USC Gamecocks Football

Inside the mind of the imposing figure coming on at the back of USC’s defense

When a wide receiver and a cornerback line up tight outside on a football field, it’s usually the corner staring into the chest of the offensive player, maybe taking a peak upward at his face.

When a receiver lines up across from South Carolina corner Israel Mukuamu, the offensive player might well be looking up at him.

“He’s 6-foot-5 with cleats on,” fellow sophomore Gamecocks corner Jaycee Horn said. “It’s crazy. He’s 6-5 lined up in front of the receiver. And when he does get off the line, it’s almost like he smothers a receiver. It’s nowhere they can run. Sometimes they just stop in the middle of a route.”

Even as taller cornerbacks have become an in-demand kind of player, those who are Mukuamu’s size are a rarity at best. There wasn’t a pure corner taller than 6-foot-3 in the NFL last season, while he stands an inch taller than that.

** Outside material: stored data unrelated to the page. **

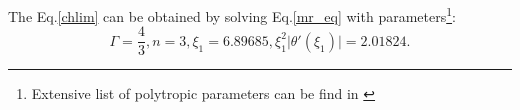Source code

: \documentclass[oneside,a4paper,11pt]{report}
\begin{document}
The Eq.\eqref{chlim} can be obtained by solving Eq.\eqref{mr_eq} with parameters\footnote{Extensive list of polytropic parameters can be find in
\citet{1939MNRAS..99..673C}}:
\begin{equation}
\Gamma = \frac{4}{3}, n =3,{   }\xi_1 = 6.89685, \xi_1^2 \lvert \theta' (\xi_1) \lvert = 2.01824. 
\end{equation}
                                                                                                                                                                                                                                                                                                                                                                                                                                                                                                                                                                                                                                                                                                                                                                                                                                                                                                                                                                                                                                                                                                                                                                                                                                                                                                                                                                                                                                                                                                                                                                                                                                                                                                                                                                                                                                                                                                                                                                                                                                                                                                                                                                                                                                                                                                                                                                                                                                                                                                                                                                                                                                                                                                                                                                                                                                                                                                                                                                                                                      
\end{document}

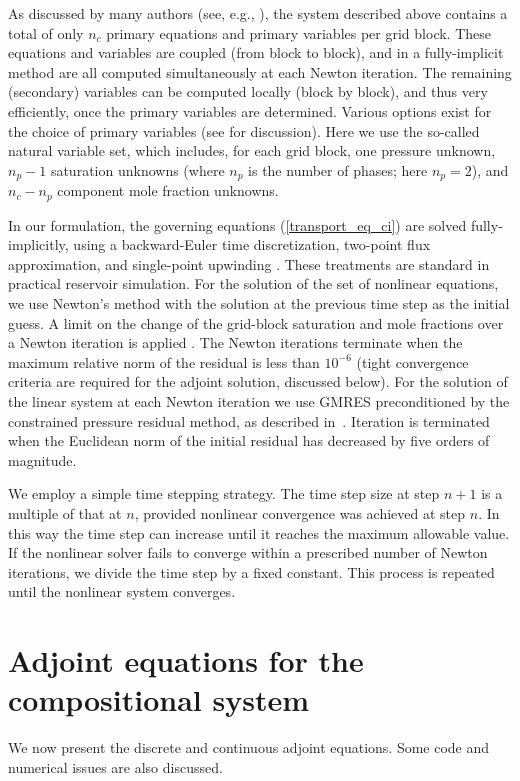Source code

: \documentclass[twocolumn,numbook]{svjour3}          %
\begin{document}
As discussed by many authors (see, e.g.,
\cite{Coats:1980,Cao:Thesis,Voskov:2012,Young:1983}), the system described
above contains a total of only $n_c$ primary equations and primary variables per
grid block. These equations and variables are coupled (from block to block), and
in a fully-implicit method are all computed simultaneously at each Newton
iteration. The remaining (secondary) variables can be computed locally (block by
block), and thus very efficiently, once the primary variables are determined.
Various options exist for the choice of primary variables (see
\cite{Voskov:2012} for discussion). Here we use the so-called natural variable
set, which includes, for each grid block, one pressure unknown, $n_p-1$
saturation unknowns (where $n_p$ is the number of phases; here $n_p=2$), and $n_c-n_p$ component mole fraction unknowns.

In our formulation, the governing equations (\ref{transport_eq_ci}) are solved
fully-implicitly, using a backward-Euler time discretization, two-point flux
approximation, and single-point upwinding \cite{Aziz_book79}. These treatments
are standard in practical reservoir simulation. For the solution of the set of
nonlinear equations, we use Newton's method with the solution at the previous
time step as the initial guess. A limit on the change of the grid-block
saturation and mole fractions over a Newton iteration is applied
\cite{Younis:2010}. The Newton iterations terminate when the maximum relative
norm of the residual is less than $10^{-6}$ (tight convergence criteria are
  required for the adjoint solution, discussed below). For the solution of the
linear system at each Newton iteration we use GMRES preconditioned by the
constrained pressure residual method, as described in~\cite{CPRA}. Iteration is
terminated when the Euclidean norm of the initial residual has decreased by five
orders of magnitude.

We employ a simple time stepping strategy. The time step size at step $n+1$ is a
multiple of that at $n$, provided nonlinear convergence was achieved at step
$n$.  In this way the time step can increase until it reaches the maximum
allowable value. If the nonlinear solver fails to converge within a prescribed number
of Newton iterations, we divide the time step by a fixed constant. This process
is repeated until the nonlinear system converges.



\section{Adjoint equations for the compositional system} \label{sec:adjoint}
We now present the discrete and continuous adjoint equations. Some code and numerical issues are also discussed.
\end{document}
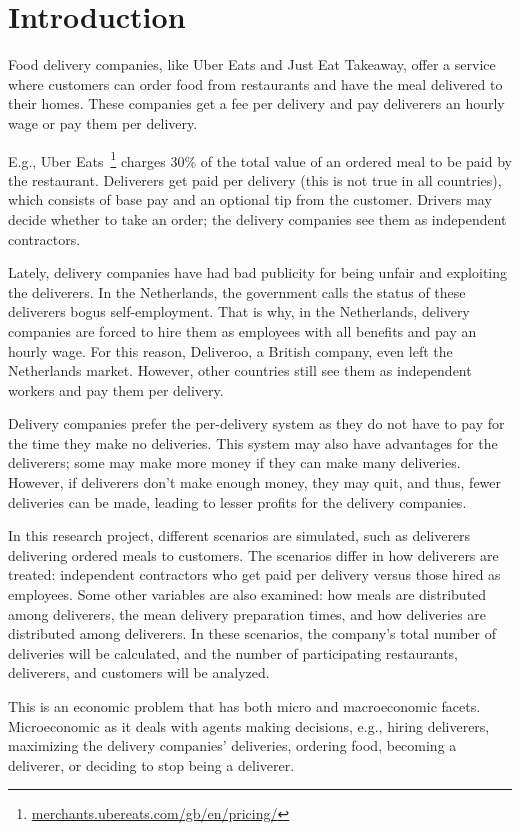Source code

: 
\section{Introduction}\label{sec:introduction}

Food delivery companies, like Uber Eats and Just Eat Takeaway, offer a service where customers can order food from restaurants and have the meal delivered to their homes.
These companies get a fee per delivery and pay deliverers an hourly wage or pay them per delivery.

E.g., Uber Eats~\footnote{\url{merchants.ubereats.com/gb/en/pricing/}} charges 30\% of the total value of an ordered meal to be paid by the restaurant.
Deliverers get paid per delivery (this is not true in all countries), which consists of base pay and an optional tip from the customer.
Drivers may decide whether to take an order; the delivery companies see them as independent contractors.

Lately, delivery companies have had bad publicity for being unfair and exploiting the deliverers.
In the Netherlands, the government calls the status of these deliverers bogus self-employment.
That is why, in the Netherlands, delivery companies are forced to hire them as employees with all benefits and pay an hourly wage.
For this reason, Deliveroo, a British company, even left the Netherlands market.
However, other countries still see them as independent workers and pay them per delivery.

Delivery companies prefer the per-delivery system as they do not have to pay for the time they make no deliveries.
This system may also have advantages for the deliverers; some may make more money if they can make many deliveries.
However, if deliverers don't make enough money, they may quit, and thus, fewer deliveries can be made, leading to lesser profits for the delivery companies.

In this research project, different scenarios are simulated, such as deliverers delivering ordered meals to customers.
The scenarios differ in how deliverers are treated: independent contractors who get paid per delivery versus
those hired as employees.
Some other variables are also examined: how meals are distributed among deliverers, the mean delivery preparation times, and how deliveries are distributed among deliverers.
In these scenarios, the company's total number of deliveries will be calculated, and the number of participating restaurants, deliverers, and customers will be analyzed.

This is an economic problem that has both micro and macroeconomic facets.
Microeconomic as it deals with agents making decisions, e.g., hiring deliverers, maximizing the delivery companies' deliveries, ordering food, becoming a deliverer, or deciding to stop being a deliverer.

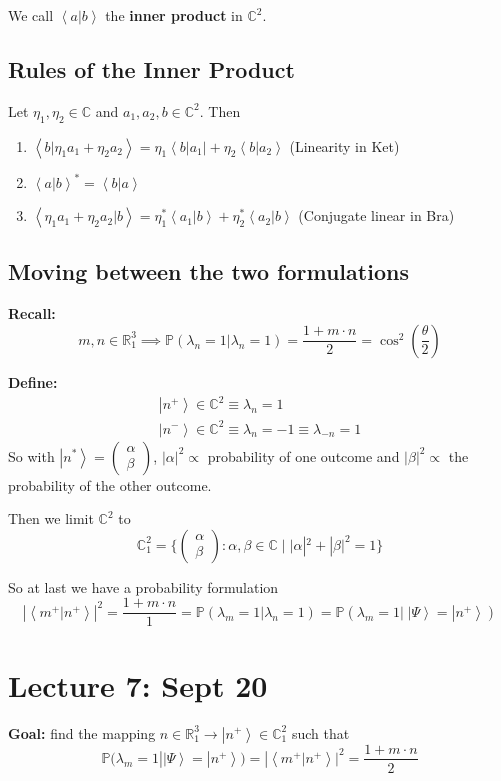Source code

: \documentclass[12pt]{article}
\renewcommand{\P}{\mathbb{P}}
\newcommand{\R}{\mathbb{R}}
\newcommand{\brak}[1]{\left\langle #1 \right\rangle}
\newcommand{\C}{\mathbb{C}}
\newcommand{\bra}[1]{\left\langle #1 \right\vert }
\newcommand{\ket}[1]{\left\vert #1 \right\rangle}
\begin{document}
We call $\brak{a | b}$ the \textbf{inner product} in $\C^2$.

\subsection*{Rules of the Inner Product}
Let $\eta_1, \eta_2 \in \C$ and $a_1, a_2, b \in \C^2$. Then
\begin{enumerate}
    \item $\brak{b | \eta_1 a_1 + \eta_2 a_2} = \eta_1 \bra{b | a_1} + \eta_2 \brak{b | a_2}$ (Linearity in Ket)
    \item $\brak{a | b}^* = \brak{b | a}$
    \item $\brak{\eta_1 a_1 + \eta_2 a_2 | b} = \eta_1^* \brak{a_1 | b} + \eta_2^* \brak{a_2 | b}$ (Conjugate linear in Bra)
\end{enumerate}

\subsection*{Moving between the two formulations}
\textbf{Recall:}
\[m, n \in \R_1^3 \implies \P(\lambda_n = 1 | \lambda_n = 1) = \frac{1+m\cdot n}{2} = \cos^2(\frac{\theta}{2})\]

\textbf{Define:}
\begin{align*}
    \ket{n^+} \in \C^2 \equiv \lambda_n = 1\\
    \ket{n^-} \in \C^2 \equiv \lambda_n = -1 \equiv \lambda_{-n} = 1
\end{align*}
So with $\ket{n^*} = \begin{pmatrix}
    \alpha\\\beta
\end{pmatrix}$, $|\alpha|^2 \propto$ probability of one outcome and $|\beta|^2 \propto$ the probability of the other outcome. 

Then we limit $\C^2$ to 
\[\C^2_1 = \{\begin{pmatrix} \alpha\\\beta \end{pmatrix}: \alpha, \beta \in \C \; | \; |\alpha|^2 + |\beta|^2 = 1\}\]

So at last we have a probability formulation 
\[|\brak{m^+ | n^+}|^2 = \frac{1 + m\cdot n}{1} = \P(\lambda_m = 1 | \lambda_n = 1) = \P(\lambda_m = 1 |\; \ket{\Psi} = \ket{n^+})\]

\section*{Lecture 7: Sept 20}
\textbf{Goal:} find the mapping $n \in \R_1^3 \to \ket{n^+} \in \C_1^2$ such that 
\[\P(\lambda_m = 1 | \ket{\Psi} = \ket{n^+}) = |\brak{m^+ | n^+}|^2 = \frac{1 + m\cdot n}{2}\]
\end{document}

And the rarity was part of the reason he took to the position.

“That’s why I kind of moved to DB,” Mukuamu said. “It’s not a lot of guys that’s 6-foot-4 that can move because usually guys that are 6-4 play receiver. So I think that is unique about me, but just I just keep working on it.”

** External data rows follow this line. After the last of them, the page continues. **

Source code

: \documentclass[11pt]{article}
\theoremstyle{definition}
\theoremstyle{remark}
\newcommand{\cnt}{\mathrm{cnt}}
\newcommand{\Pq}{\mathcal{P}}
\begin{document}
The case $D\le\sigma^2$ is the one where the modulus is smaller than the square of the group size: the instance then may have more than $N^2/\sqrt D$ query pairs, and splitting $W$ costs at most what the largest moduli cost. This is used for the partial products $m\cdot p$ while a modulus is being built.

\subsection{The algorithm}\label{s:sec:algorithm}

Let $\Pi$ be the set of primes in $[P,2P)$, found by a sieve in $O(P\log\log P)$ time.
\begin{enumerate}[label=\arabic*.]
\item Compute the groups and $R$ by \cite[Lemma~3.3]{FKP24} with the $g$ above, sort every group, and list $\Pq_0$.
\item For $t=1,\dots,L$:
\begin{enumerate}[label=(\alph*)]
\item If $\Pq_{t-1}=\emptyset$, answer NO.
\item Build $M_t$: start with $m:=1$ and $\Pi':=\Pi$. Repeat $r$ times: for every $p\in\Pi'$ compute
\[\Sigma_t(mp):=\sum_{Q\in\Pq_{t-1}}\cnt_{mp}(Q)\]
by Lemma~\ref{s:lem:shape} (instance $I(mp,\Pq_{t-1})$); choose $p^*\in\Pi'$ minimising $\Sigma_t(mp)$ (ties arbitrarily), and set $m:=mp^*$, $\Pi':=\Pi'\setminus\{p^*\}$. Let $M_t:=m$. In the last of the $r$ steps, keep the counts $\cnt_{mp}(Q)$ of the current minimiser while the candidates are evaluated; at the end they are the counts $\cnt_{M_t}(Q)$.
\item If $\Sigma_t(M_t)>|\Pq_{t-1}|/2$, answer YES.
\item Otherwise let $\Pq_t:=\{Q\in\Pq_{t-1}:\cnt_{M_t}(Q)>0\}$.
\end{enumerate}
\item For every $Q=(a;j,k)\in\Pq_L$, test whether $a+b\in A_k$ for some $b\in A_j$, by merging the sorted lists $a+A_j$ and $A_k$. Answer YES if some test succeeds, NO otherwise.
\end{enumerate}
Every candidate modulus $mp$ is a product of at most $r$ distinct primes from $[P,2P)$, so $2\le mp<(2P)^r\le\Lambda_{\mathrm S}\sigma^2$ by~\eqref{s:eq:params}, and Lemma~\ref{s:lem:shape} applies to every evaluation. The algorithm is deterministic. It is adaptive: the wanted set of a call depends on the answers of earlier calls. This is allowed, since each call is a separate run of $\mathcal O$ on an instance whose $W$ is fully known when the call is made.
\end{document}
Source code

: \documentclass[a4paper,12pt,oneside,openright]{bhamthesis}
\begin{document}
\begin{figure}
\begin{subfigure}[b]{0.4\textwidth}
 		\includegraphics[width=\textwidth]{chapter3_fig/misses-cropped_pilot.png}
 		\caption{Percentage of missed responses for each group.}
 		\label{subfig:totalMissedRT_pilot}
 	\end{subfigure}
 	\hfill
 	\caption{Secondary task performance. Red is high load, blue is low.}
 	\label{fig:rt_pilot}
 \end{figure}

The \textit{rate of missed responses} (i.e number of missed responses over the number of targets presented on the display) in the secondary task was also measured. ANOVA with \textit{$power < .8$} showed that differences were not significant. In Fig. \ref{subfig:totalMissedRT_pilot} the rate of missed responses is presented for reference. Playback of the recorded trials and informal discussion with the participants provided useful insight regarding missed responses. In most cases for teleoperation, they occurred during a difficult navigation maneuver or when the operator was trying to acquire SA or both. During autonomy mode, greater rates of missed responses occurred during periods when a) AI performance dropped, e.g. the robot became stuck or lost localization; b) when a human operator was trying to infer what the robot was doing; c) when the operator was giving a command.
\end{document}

Mukuamu got mop-up duty early on and then saw his role increase as a freshman. By the Clemson game, he was playing 71 snaps and drawing praise from his head coach for matching with a strong receiver.

He almost went to Florida State after high school, but the collapse of the Jimbo Fisher era reopened his recruitment and the Gamecocks brought the former Berkeley High School player back home.

At his size, there was a good deal of speculation he’d end up a safety, as taller players tend to get put there. He resisted that.

“A lot of people think I’m 6-foot-4, automatically think safety,” Mukuamu said. “But as I was coming out of high school I always think I’m a DB, whether you need me to play safety to corner, I mean that’s what I’ll play.”

He found a coaching staff whose outlook matched his own. South Carolina coach Will Muschamp and defensive coordinator Travaris Robinson keep things relatively fluid in the back end of the defense. If the situation calls for him to play safety, he might. He got some work there in the last scrimmage of training camp. For the moment, the staff seems to want that kind of length on the outside.

It even makes life hard for a teammate in quarterback Jake Bentley when he has to challenge them in practice.

“The windows are small,” Bentley said. “Israel especially and Jaycee, Israel just being so long it’s hard to get around him.”

It was almost a marvel to Horn, a talented corner in his own right after starting as a true freshman. He had to laugh at questions about what it might be like to play the position at his size, flipping his hips with legs that long.

Horn joked he’d never had the experience of standing so tall, but he also just came away impressed with his partner.

“I don’t see how he moves like that at 6-foot-5,” Horn said.